月曜日, 5月 11, 2009

東京中央線通学回想録

 電車の中に新入生や新入社員の方が増え、少し混みあう時もでてきました。
 とはいっても私の使っている路線は比較的空いているので、運がよければ座ることもでき、混んでいても押しつぶされることまではありません。

 私は中学、高校の6年間、東京都心の中央線で通学していました。
 通勤ラッシュ時間帯の中央線といえば、乗車率が時に200パーセントにも及ぶ“超満員電車”です。
 ひとつの車両の乗車率が200パーセント(つまり、定員の2倍の人間がいる)という状態が想像外の方もいらっしゃると思いますので、思い出せる範囲で書いてみると、

・ 何かの拍子で膝を曲げるとその形で動けません。
・ 手荷物から手を離しても床に落ちません。気を抜くと人の間に挟まれながら漂流してどこかに行ってしまいます。
・ 背が小さい場合、床に足がつかない状態になることがあります。(これは伝聞ですが)

 こんな状態でたいした混乱もケガ人もなくいられるのは、乗車している人びと全体がひとつの暗黙の了解や約束事によって動いているからです。
 言葉ではうまく説明しづらいのですがあえて説明すると、たとえばA駅で降りたい人は大体ここの辺に立ち、B駅ではこう動く、など、乗車した人がどの立ち位置にいて、どのように動かなければならないかという「流れ」が決まっているのです。

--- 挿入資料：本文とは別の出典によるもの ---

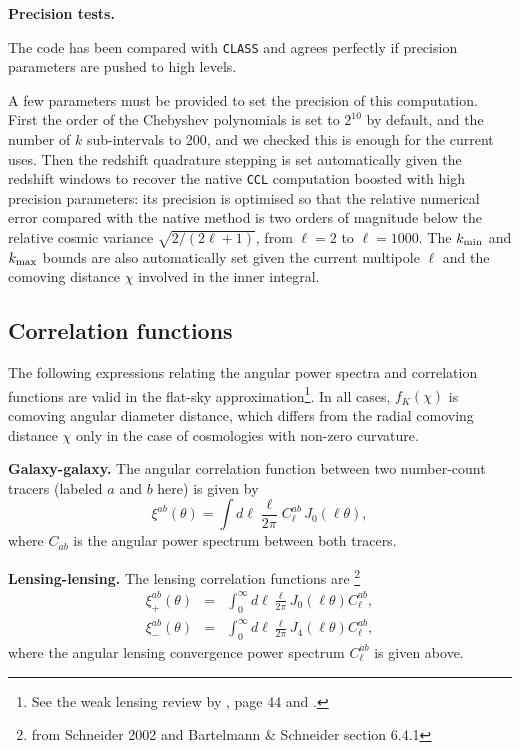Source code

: \documentclass[\docopts]{\docclass}
\newcommand{\ccl}{{\tt CCL}\xspace}
\begin{document}
{\bf Precision tests.}

The code has been compared with \texttt{CLASS} and agrees perfectly if
precision parameters are pushed to high levels.

A few parameters must be provided to set the precision of this computation.
First the order of the Chebyshev polynomials is set to $2^{10}$ by default,
and the number of $k$ sub-intervals to 200, and we checked this is enough for
the current uses. Then the redshift quadrature stepping is set automatically
given the redshift windows to recover the native \ccl computation boosted with
high precision parameters: its precision is optimised so that the relative
numerical error compared with the native method is two orders of magnitude
below the relative cosmic variance $\sqrt{2/(2\ell+1)}$, from $\ell=2$ to
$\ell=1000$. The $k_{\rm min}$ and $k_{\rm max}$ bounds are also automatically
set given the current multipole $\ell$ and the comoving distance $\chi$
involved in the inner integral.


%
%

\subsection{Correlation functions}
\label{sec:corr}


The following expressions relating the angular power spectra and correlation
functions are valid in the flat-sky approximation\footnote{See the weak lensing
review by \citet{Bartelmann01}, page 44 and \citet{Joachimi10}.}. In all cases,
$f_K(\chi)$ is comoving angular diameter distance, which differs from the radial
comoving distance $\chi$ only in the case of cosmologies with non-zero curvature.

{\bf Galaxy-galaxy.} The angular correlation function between two number-count
tracers (labeled $a$ and $b$ here) is given by
\begin{equation}
  \xi^{ab}(\theta) = \int d\ell \frac{\ell}{2\pi} C^{ab}_\ell\, J_0(\ell\theta),
\label{eq:xiclu}
\end{equation}
where $C_{ab}$ is the angular power spectrum between both tracers.

{\bf Lensing-lensing.} The lensing correlation functions are \footnote{from Schneider 2002 and Bartelmann \& Schneider section 6.4.1}
\begin{eqnarray}
  \xi^{ab}_{+}(\theta)&=&\int_0^{\infty}d\ell\frac{\ell}{2\pi}J_0(\ell\theta)C^{ab}_\ell,\\
  \xi^{ab}_{-}(\theta)&=&\int_0^{\infty}d\ell\frac{\ell}{2\pi}J_4(\ell\theta)C^{ab}_\ell,
\label{eq:xipxim}
\end{eqnarray}
where the angular lensing convergence power spectrum $C^{ab}_\ell$ is given above.
\end{document}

 この「流れ」に逆らうとどうなるでしょう?4月や5月はまだこの約束事に慣れない方が相当数いるため、無理をすれば自分の動きたい方向に動くことも可能なのですが、その時期を過ぎてしまうと、流れに逆らうのは非常に難しいです。
  暗黙の了解のうちに動く50人の群れに、1人の人が逆らえるでしょうか?「私、降りません!」と叫びながらホームに押し流されていく人を見かけたのも1回や2回ではありません。

  周囲の人があまりに整然と動いているので、初めのうちはテレパシーや超能力でも使っているのかと思いましたが、毎日通っていると自然とできるようになっていました。
 この「流れ」ですが、逆に言えば「見知らぬ他人の動きを察知した気配り」とも言えます。
 次の駅で降りそうな方に気づいたら、その人が動きやすいようにしてあげる、気分の悪い方を席まで誘導する(ような流れをつくる)などの車内の行動から、電車の中以外の場所でもちょっとしたことに気づくことができるようになっていました。

 とはいえ、会社や学校にたどり着く前にかなり体力を消耗していることも確かです。
 よい経験だったとは思いますが、もう一回経験するのは遠慮したい思い出です。